Baron/Boschi/Bonini – ACRE

Baron/Boschi/Bonini - ACRE

Megasound – MSM 026 – 2014




Ermanno Baron: batteria, oggetti

Ginomaria Boschi: chitarre, effetti, voce

Marco “Ubik” Bonini: laptop, theremin, nastri






Almeno la curiosità circa la pertinenza di “nomenclatura” degli titoli – assortiti e fantasiosi – ci induce a ragionare preliminarmente se “nomina sint consequentiae rerum” o piuttosto viceversa.


Senza ironie, cosa abbia generato o cosa si celi lungo le lunghezze di L’avvalse il sovvenir, Il pasto crudo, Delle mute crepe e certamente Merry go round è gradualmente svelato da un ascolto abilmente condotto tra freschezza e citazioni, effettistica e viva presenza strumentale, progettualità e aleatorietà, performing cibernetico e progressioni emotive.


Appunto, la robotica da musica-giocattolo e le schegge “radiofoniche” di Merry go round, l’affondamento (psico)analitico entro le camere del sogno e della memoria profonda ed ancestrale (L’assalse il sovvenir), le concitazioni metropolitane e futuribili de Il pasto crudo, il “pacificato” e notturno lirismo dell’epilogo in Delle mute crepe corrispondono – è così è per le eterogenee tracks – a quadri distinti per impatto sonoro e coinvolgimento dell’attenzione nonché della coscienza: il Funk spettrale e spiritato animato dalle tastiere, la sospesa circolarità e i leganti lessicali del loop, il patchwork sonoro imbastito tra nastri e live-electronics, e ancorato dalla progettualità disciplinata degli schemi ritmici della batteria, che pure discende in campo per libere incisività percussive, lo speciale colore infuso dalle sognanti chitarre, possono essere identificati come i numerosi corrispettivi dell’equilibrio dinamico che il trio azzarda nell’incontro tra la vita artificiale delle campionature e del suono sintetico con le identità e le impulsività messe in campo e in gioco nell’arena di Acre.


“Acredine” invece non v’è – o non sembra riscontrarsi – al di là della vivida crudezza di alcuni aspetti del sound, fatta salva la non dichiarata consapevolezza di una qualche perdita d’umanità nel gioco dell’elettroacustica, verso cui l’album non funge da denuncia né da antidoto, aggirando piuttosto la questione, variamente esposta e agita dalle Avanguardie dei trascorsi decenni, con una propria e propositiva sintesi.

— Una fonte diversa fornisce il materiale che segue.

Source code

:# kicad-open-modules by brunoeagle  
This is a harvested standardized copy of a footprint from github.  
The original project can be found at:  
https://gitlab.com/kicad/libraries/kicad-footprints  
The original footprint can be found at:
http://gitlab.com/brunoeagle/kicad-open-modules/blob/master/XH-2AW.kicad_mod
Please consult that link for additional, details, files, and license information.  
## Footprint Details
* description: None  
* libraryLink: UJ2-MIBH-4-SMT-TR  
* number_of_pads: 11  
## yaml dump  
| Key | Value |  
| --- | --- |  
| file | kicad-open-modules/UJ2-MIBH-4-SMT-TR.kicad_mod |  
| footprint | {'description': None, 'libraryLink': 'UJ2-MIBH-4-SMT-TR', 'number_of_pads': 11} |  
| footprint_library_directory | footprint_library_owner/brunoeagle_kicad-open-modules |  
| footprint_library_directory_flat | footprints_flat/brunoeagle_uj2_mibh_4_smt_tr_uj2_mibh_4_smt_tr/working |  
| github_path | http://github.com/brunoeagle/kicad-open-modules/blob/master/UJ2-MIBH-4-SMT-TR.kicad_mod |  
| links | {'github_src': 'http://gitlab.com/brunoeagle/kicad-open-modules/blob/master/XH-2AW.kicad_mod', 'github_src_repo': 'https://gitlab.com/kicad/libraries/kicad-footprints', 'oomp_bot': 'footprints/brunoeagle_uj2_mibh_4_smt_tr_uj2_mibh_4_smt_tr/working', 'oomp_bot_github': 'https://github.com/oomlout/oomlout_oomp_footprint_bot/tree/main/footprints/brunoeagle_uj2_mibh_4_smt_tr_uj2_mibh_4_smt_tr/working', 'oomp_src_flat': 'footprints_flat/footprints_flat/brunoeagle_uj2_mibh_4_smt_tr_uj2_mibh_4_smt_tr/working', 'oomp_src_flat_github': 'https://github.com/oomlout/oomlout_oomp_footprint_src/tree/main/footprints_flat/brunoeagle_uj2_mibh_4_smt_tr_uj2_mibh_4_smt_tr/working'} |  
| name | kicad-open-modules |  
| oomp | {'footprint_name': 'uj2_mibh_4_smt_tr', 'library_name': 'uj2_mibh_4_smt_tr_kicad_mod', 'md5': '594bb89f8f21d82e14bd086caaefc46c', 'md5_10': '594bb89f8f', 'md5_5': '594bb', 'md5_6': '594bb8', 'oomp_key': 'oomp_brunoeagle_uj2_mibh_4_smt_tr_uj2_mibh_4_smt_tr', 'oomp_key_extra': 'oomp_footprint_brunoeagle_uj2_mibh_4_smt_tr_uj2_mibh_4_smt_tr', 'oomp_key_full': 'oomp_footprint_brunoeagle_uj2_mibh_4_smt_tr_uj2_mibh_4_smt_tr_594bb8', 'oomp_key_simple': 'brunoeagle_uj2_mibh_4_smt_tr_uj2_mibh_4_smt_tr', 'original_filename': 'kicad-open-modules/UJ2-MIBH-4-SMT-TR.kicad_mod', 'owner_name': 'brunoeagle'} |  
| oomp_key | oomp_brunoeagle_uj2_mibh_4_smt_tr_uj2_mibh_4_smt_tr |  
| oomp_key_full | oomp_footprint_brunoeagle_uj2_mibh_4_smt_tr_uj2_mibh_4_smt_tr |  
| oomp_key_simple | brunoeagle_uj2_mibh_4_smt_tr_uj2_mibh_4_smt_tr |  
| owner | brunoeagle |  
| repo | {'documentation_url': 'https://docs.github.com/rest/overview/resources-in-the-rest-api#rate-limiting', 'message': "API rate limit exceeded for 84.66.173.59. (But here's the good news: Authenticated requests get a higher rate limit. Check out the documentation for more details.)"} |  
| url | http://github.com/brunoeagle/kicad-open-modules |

Ai blocchi di partenza del 2014 (quantunque la registrazione risalga ad almeno due anni prima), il giovane (e titolato) “trio di improvvisazione che lavora su forme, figure e luoghi della musica e dell’ascolto”, ricercando punti di fusione tra “l’estemporaneità propria della musica jazz e l’imprevedibilità degli strumenti digitali”, inscatola la dinamica ipotesi di lavoro entro una confezione dichiaratamente rétro la cui grafica richiama molto le “elettronicherie” degli anni ’70, ma rispetto a quell’epoca ha il vantaggio del superamento dell’impasse primaria della ricerca innovativa (che pure è stata fattivamente praticata dai tre).


Aperto all’invettiva e alle collisioni critiche delle masse sonore, scansando però nichilismi ed estremizzazioni apocalittiche, l’intelligente zapping del trio nel rielaborare l’atmosfera acustica post-moderna e contemporanea lascia spunti aperti e invita all’interattività l’ascoltatore: “la fonte dei suoni resta sempre dubbia e incerta quando si cerca di isolarla dal “gomitolo” dentro cui è intrecciata” recita un ponderato aforisma-guida del lavoro, e il Sound complesso ma insieme, per varie ed ineffabili vie, “naturale e vivo” della formazione alza la posta nella sfida alla partecipazione, nel segno dell’impegno, al gioco della libera Creazione.